[Opening SOURCE RECORDS section]

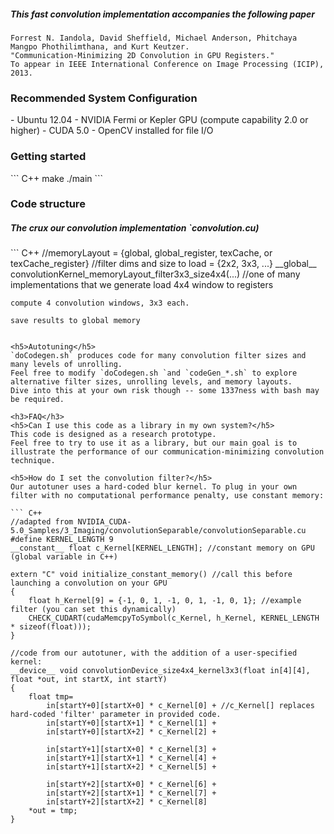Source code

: <h5>This fast convolution implementation accompanies the following paper</h5>

```
Forrest N. Iandola, David Sheffield, Michael Anderson, Phitchaya Mangpo Phothilimthana, and Kurt Keutzer. 
"Communication-Minimizing 2D Convolution in GPU Registers."
To appear in IEEE International Conference on Image Processing (ICIP), 2013. 
```


<h3>Recommended System Configuration</h3>
- Ubuntu 12.04
- NVIDIA Fermi or Kepler GPU (compute capability 2.0 or higher)
- CUDA 5.0
- OpenCV installed for file I/O


<h3>Getting started</h3>
``` C++
make
./main
```

<h3>Code structure</h3>

<h5>The crux our convolution implementation `convolution.cu)</h5>
``` C++
//memoryLayout = {global, global_register, texCache, or texCache_register}
//filter dims and size to load = {2x2, 3x3, ...}
__global__ convolutionKernel_memoryLayout_filter3x3_size4x4(...) //one of many implementations that we generate
    load 4x4 window to registers
    
    compute 4 convolution windows, 3x3 each.
    
    save results to global memory
```

<h5>Autotuning</h5>
`doCodegen.sh` produces code for many convolution filter sizes and many levels of unrolling. 
Feel free to modify `doCodegen.sh `and `codeGen_*.sh` to explore alternative filter sizes, unrolling levels, and memory layouts. 
Dive into this at your own risk though -- some 1337ness with bash may be required.

<h3>FAQ</h3>
<h5>Can I use this code as a library in my own system?</h5>
This code is designed as a research prototype. 
Feel free to try to use it as a library, but our main goal is to illustrate the performance of our communication-minimizing convolution technique.

<h5>How do I set the convolution filter?</h5>
Our autotuner uses a hard-coded blur kernel. To plug in your own filter with no computational performance penalty, use constant memory:

``` C++
//adapted from NVIDIA_CUDA-5.0_Samples/3_Imaging/convolutionSeparable/convolutionSeparable.cu
#define KERNEL_LENGTH 9
__constant__ float c_Kernel[KERNEL_LENGTH]; //constant memory on GPU (global variable in C++)

extern "C" void initialize_constant_memory() //call this before launching a convolution on your GPU
{
    float h_Kernel[9] = {-1, 0, 1, -1, 0, 1, -1, 0, 1}; //example filter (you can set this dynamically)
    CHECK_CUDART(cudaMemcpyToSymbol(c_Kernel, h_Kernel, KERNEL_LENGTH * sizeof(float)));
}

//code from our autotuner, with the addition of a user-specified kernel:
__device__ void convolutionDevice_size4x4_kernel3x3(float in[4][4], float *out, int startX, int startY)
{
    float tmp=
        in[startY+0][startX+0] * c_Kernel[0] + //c_Kernel[] replaces hard-coded 'filter' parameter in provided code.
        in[startY+0][startX+1] * c_Kernel[1] +
        in[startY+0][startX+2] * c_Kernel[2] +

        in[startY+1][startX+0] * c_Kernel[3] +
        in[startY+1][startX+1] * c_Kernel[4] +
        in[startY+1][startX+2] * c_Kernel[5] +

        in[startY+2][startX+0] * c_Kernel[6] +
        in[startY+2][startX+1] * c_Kernel[7] +
        in[startY+2][startX+2] * c_Kernel[8]
    *out = tmp;
}
```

[Closing SOURCE RECORDS section]

- BRIEF
Each record should be written out again exactly, though without its pictures.

- RESULT
Source code

: <h5>This fast convolution implementation accompanies the following paper</h5>

```
Forrest N. Iandola, David Sheffield, Michael Anderson, Phitchaya Mangpo Phothilimthana, and Kurt Keutzer. 
"Communication-Minimizing 2D Convolution in GPU Registers."
To appear in IEEE International Conference on Image Processing (ICIP), 2013. 
```


<h3>Recommended System Configuration</h3>
- Ubuntu 12.04
- NVIDIA Fermi or Kepler GPU (compute capability 2.0 or higher)
- CUDA 5.0
- OpenCV installed for file I/O


<h3>Getting started</h3>
``` C++
make
./main
```

<h3>Code structure</h3>

<h5>The crux our convolution implementation `convolution.cu)</h5>
``` C++
//memoryLayout = {global, global_register, texCache, or texCache_register}
//filter dims and size to load = {2x2, 3x3, ...}
__global__ convolutionKernel_memoryLayout_filter3x3_size4x4(...) //one of many implementations that we generate
    load 4x4 window to registers
    
    compute 4 convolution windows, 3x3 each.
    
    save results to global memory
```

<h5>Autotuning</h5>
`doCodegen.sh` produces code for many convolution filter sizes and many levels of unrolling. 
Feel free to modify `doCodegen.sh `and `codeGen_*.sh` to explore alternative filter sizes, unrolling levels, and memory layouts. 
Dive into this at your own risk though -- some 1337ness with bash may be required.

<h3>FAQ</h3>
<h5>Can I use this code as a library in my own system?</h5>
This code is designed as a research prototype. 
Feel free to try to use it as a library, but our main goal is to illustrate the performance of our communication-minimizing convolution technique.

<h5>How do I set the convolution filter?</h5>
Our autotuner uses a hard-coded blur kernel. To plug in your own filter with no computational performance penalty, use constant memory:

``` C++
//adapted from NVIDIA_CUDA-5.0_Samples/3_Imaging/convolutionSeparable/convolutionSeparable.cu
#define KERNEL_LENGTH 9
__constant__ float c_Kernel[KERNEL_LENGTH]; //constant memory on GPU (global variable in C++)

extern "C" void initialize_constant_memory() //call this before launching a convolution on your GPU
{
    float h_Kernel[9] = {-1, 0, 1, -1, 0, 1, -1, 0, 1}; //example filter (you can set this dynamically)
    CHECK_CUDART(cudaMemcpyToSymbol(c_Kernel, h_Kernel, KERNEL_LENGTH * sizeof(float)));
}

//code from our autotuner, with the addition of a user-specified kernel:
__device__ void convolutionDevice_size4x4_kernel3x3(float in[4][4], float *out, int startX, int startY)
{
    float tmp=
        in[startY+0][startX+0] * c_Kernel[0] + //c_Kernel[] replaces hard-coded 'filter' parameter in provided code.
        in[startY+0][startX+1] * c_Kernel[1] +
        in[startY+0][startX+2] * c_Kernel[2] +

        in[startY+1][startX+0] * c_Kernel[3] +
        in[startY+1][startX+1] * c_Kernel[4] +
        in[startY+1][startX+2] * c_Kernel[5] +

        in[startY+2][startX+0] * c_Kernel[6] +
        in[startY+2][startX+1] * c_Kernel[7] +
        in[startY+2][startX+2] * c_Kernel[8]
    *out = tmp;
}
```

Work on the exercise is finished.